It may be opinionated and not belong here, but I don't seem to find any info about this.
I have a 'sales' resource so I can GET, POST, PUT, DELETE sales of my store.
I want to do a dashboard with information about those sales: e.g the average sales per day of the last month.
Since REST is resource-oriented, that means I have to manually retrieve all sales of the last month and calculate the average per day on client using GET /sales?sale_date>=...? That doesn't seem optimal, since I could have thousands of sales in that period of time.
Also, I don't think REST can allow a URL like GET /sales/average-per-day-last-month. What is the alternative of doing this?

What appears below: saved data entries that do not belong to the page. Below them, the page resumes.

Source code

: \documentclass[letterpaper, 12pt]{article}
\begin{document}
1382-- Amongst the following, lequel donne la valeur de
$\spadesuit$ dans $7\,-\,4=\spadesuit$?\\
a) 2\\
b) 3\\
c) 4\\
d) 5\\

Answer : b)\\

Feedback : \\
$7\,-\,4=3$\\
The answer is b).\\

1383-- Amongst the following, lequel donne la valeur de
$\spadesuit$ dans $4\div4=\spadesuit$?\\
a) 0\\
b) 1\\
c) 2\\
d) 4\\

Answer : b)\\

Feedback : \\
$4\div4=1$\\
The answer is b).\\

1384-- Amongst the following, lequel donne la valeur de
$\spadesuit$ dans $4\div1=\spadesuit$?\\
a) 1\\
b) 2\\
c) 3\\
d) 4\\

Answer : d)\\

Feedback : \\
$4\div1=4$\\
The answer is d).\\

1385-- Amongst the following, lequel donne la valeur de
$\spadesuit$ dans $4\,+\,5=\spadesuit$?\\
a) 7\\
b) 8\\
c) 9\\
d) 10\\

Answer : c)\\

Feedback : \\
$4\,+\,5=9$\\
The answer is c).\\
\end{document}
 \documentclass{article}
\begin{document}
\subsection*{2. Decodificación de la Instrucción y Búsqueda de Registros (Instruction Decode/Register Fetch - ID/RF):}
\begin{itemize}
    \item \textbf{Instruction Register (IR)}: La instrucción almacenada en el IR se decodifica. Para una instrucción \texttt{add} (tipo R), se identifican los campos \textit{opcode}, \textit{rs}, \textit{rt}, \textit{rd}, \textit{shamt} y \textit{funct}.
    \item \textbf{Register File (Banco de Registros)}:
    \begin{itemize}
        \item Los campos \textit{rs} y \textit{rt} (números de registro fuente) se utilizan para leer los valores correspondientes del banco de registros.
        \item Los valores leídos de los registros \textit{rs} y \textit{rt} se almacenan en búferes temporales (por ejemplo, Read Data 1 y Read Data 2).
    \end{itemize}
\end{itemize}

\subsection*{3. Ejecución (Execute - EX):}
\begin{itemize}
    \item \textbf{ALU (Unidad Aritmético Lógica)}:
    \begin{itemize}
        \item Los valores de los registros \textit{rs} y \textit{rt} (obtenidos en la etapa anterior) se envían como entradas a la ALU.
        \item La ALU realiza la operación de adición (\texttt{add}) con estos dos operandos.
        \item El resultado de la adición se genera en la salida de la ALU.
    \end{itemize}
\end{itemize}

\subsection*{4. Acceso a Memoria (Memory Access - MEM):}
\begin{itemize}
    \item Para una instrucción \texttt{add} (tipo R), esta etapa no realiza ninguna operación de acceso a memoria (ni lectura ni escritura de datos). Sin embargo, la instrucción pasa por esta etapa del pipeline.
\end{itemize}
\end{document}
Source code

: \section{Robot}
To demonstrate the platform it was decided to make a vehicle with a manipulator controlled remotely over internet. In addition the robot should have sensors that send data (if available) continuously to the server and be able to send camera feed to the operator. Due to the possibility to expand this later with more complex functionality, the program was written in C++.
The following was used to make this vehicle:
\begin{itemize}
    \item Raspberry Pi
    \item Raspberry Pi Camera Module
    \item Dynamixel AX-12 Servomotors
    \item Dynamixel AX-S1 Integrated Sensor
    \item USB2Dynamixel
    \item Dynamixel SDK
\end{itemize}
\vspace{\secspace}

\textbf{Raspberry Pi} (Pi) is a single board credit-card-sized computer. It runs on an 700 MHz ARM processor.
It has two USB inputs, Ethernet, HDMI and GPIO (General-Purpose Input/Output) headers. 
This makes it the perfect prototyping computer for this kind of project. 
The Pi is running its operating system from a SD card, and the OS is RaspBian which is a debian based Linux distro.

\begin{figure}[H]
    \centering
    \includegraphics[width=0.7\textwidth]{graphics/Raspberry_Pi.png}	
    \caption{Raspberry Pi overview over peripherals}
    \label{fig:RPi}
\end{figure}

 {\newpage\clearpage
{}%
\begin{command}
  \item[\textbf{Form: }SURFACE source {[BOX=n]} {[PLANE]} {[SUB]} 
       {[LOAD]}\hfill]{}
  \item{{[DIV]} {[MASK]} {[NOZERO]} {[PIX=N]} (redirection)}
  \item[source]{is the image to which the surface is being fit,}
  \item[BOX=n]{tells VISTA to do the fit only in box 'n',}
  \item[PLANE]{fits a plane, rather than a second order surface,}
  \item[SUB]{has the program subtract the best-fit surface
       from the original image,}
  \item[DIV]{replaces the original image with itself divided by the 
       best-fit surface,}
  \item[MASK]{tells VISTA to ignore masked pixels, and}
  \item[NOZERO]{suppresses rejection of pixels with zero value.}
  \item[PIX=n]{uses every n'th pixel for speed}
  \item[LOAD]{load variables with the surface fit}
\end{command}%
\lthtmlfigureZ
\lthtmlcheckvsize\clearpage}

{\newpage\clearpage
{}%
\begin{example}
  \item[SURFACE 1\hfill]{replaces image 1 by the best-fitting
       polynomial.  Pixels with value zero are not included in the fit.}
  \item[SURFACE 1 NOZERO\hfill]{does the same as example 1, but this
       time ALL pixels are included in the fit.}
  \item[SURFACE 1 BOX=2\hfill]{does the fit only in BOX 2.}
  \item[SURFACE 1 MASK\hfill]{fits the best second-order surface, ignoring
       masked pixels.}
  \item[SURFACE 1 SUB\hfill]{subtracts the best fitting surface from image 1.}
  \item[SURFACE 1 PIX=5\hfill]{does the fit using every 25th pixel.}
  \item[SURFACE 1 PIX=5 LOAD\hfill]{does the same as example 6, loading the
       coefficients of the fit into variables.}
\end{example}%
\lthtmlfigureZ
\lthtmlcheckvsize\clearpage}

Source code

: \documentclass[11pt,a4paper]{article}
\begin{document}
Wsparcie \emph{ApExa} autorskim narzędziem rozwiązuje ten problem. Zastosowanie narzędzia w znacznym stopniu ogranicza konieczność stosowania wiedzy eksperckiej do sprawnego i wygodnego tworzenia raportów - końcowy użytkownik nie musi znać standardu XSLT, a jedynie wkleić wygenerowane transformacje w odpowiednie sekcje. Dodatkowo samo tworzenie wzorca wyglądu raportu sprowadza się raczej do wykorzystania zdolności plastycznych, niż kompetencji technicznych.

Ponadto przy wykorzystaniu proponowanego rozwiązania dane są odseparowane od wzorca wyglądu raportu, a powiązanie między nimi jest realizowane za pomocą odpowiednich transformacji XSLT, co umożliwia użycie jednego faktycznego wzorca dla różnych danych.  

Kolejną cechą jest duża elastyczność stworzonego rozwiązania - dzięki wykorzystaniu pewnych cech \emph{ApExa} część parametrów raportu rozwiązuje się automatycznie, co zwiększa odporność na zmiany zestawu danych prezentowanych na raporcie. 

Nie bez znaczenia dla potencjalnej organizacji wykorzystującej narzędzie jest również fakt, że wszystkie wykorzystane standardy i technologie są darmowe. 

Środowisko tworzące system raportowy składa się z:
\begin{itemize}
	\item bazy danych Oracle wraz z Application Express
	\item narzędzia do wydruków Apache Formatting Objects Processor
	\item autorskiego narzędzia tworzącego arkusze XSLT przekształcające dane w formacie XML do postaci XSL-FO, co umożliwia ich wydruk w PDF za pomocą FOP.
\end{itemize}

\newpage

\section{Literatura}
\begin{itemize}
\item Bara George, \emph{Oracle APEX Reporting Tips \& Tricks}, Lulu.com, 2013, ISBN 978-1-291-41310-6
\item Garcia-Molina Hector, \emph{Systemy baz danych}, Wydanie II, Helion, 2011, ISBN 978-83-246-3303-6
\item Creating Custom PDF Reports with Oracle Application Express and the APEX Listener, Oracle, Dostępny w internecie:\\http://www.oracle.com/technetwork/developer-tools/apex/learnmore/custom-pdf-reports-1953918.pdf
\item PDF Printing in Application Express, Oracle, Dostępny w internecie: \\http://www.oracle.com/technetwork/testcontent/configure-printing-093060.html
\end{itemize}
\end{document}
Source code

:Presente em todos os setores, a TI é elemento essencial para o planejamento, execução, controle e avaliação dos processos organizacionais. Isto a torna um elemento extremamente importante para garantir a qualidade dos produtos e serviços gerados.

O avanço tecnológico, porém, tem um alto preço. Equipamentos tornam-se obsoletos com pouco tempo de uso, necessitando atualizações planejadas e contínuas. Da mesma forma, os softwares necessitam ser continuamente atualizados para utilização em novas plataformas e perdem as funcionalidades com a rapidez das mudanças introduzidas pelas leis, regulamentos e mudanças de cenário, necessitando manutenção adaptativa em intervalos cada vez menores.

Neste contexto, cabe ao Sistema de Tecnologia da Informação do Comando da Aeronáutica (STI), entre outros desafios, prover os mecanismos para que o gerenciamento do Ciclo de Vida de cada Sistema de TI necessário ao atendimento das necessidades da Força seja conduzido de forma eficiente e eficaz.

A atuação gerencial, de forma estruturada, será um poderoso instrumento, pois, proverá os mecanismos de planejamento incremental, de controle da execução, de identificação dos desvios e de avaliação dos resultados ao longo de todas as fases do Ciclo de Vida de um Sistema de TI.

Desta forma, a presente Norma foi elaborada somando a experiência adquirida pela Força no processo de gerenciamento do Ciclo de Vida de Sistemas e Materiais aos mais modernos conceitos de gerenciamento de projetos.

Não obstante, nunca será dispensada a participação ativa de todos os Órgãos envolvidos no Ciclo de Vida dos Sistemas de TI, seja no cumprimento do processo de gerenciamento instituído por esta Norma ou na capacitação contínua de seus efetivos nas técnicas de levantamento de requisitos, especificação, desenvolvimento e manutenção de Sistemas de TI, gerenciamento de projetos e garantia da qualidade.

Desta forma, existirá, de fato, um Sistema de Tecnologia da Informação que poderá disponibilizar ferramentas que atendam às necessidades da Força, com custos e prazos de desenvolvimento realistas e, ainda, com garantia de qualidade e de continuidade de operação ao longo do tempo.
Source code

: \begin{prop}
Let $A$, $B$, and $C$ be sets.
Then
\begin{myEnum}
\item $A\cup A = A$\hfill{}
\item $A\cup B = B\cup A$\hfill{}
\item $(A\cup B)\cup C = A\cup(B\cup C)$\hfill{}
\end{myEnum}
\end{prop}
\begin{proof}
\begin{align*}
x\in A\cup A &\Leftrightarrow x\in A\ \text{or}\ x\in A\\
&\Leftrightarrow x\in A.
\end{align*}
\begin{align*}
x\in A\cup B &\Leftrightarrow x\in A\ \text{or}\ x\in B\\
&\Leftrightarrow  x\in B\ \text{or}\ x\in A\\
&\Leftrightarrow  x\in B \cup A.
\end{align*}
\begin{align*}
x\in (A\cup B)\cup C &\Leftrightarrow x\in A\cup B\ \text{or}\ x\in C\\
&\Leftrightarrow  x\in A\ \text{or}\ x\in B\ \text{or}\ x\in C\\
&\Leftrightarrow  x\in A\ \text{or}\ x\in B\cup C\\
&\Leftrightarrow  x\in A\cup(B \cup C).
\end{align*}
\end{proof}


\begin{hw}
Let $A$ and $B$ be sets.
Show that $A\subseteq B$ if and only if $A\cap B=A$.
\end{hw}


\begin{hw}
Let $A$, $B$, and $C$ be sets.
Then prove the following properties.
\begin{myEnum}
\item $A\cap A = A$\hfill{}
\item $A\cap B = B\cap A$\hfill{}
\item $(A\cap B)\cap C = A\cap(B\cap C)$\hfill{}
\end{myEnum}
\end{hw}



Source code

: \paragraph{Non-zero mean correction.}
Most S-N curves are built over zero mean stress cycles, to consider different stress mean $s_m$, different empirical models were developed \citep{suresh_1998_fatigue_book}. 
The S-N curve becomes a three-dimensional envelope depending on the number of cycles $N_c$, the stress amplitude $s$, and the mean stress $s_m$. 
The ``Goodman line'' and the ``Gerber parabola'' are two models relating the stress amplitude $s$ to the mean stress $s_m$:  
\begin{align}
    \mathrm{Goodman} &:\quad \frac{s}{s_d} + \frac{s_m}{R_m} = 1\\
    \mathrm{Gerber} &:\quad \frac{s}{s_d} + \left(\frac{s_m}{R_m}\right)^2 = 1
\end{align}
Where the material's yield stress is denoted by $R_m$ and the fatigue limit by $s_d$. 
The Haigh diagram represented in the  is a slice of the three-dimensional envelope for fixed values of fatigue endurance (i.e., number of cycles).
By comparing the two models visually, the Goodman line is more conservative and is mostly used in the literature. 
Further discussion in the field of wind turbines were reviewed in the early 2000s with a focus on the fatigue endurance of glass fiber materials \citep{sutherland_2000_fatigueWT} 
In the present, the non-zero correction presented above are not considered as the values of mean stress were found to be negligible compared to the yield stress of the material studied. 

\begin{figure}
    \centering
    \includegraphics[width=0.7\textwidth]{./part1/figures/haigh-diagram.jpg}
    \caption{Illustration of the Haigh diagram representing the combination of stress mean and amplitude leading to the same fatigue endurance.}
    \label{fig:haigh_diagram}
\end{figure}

I don't think REST can allow a URL like GET /sales/average-per-day-last-month
Change your thinking - that's a perfectly satisfactory URL for a perfectly satisfactory resource.
Any information that can be named can be a resource -- Fielding, 2000
"Any information that can be named" of course includes "any sales report that you can imagine".
GET /sales/average-per-day-last-month HTTP/x.y
That's perfect. Depending on your needs, you might also want to have other resources that are the "average-per-day" report for specific months.
GET /sales/2021-02/average-per-day HTTP/x.y
REST doesn't constrain your resource model at all; and it doesn't constrain your resource identifier design beyond expecting conformance to the production rules described by RFC 3986.